*INSTRUCTIONS TO FOLLOW:*
Return, from the listing that follows, each line containing the word "only".

*MATERIAL PROVIDED:*
*****

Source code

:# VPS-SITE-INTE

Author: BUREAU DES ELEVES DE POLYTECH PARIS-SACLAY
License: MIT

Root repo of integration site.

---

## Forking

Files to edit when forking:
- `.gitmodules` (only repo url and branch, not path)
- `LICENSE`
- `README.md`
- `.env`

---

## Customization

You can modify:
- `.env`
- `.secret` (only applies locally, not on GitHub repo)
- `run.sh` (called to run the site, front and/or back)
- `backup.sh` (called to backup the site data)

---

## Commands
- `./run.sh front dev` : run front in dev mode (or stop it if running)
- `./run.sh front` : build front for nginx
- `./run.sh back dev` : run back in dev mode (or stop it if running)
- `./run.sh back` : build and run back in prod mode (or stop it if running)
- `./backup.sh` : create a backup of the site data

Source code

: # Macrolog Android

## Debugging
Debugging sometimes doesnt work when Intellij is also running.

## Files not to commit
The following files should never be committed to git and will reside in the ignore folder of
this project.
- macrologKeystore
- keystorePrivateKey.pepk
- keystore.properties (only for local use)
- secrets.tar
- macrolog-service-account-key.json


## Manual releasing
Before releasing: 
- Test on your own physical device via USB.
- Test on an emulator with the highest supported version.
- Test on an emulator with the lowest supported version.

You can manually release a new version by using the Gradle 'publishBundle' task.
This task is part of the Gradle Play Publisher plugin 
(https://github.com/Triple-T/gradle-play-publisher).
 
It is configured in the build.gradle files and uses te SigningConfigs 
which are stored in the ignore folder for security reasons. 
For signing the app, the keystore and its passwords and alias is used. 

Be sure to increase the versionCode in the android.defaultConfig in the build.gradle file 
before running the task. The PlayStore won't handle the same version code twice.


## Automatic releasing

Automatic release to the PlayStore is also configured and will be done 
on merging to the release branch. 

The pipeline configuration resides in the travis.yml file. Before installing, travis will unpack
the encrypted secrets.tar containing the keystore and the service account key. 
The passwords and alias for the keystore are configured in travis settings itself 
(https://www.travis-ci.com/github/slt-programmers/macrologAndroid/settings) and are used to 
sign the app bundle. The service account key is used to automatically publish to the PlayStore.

*****

*EXERCISE OUTPUT:*
- `.gitmodules` (only repo url and branch, not path)
- `.secret` (only applies locally, not on GitHub repo)
- keystore.properties (only for local use)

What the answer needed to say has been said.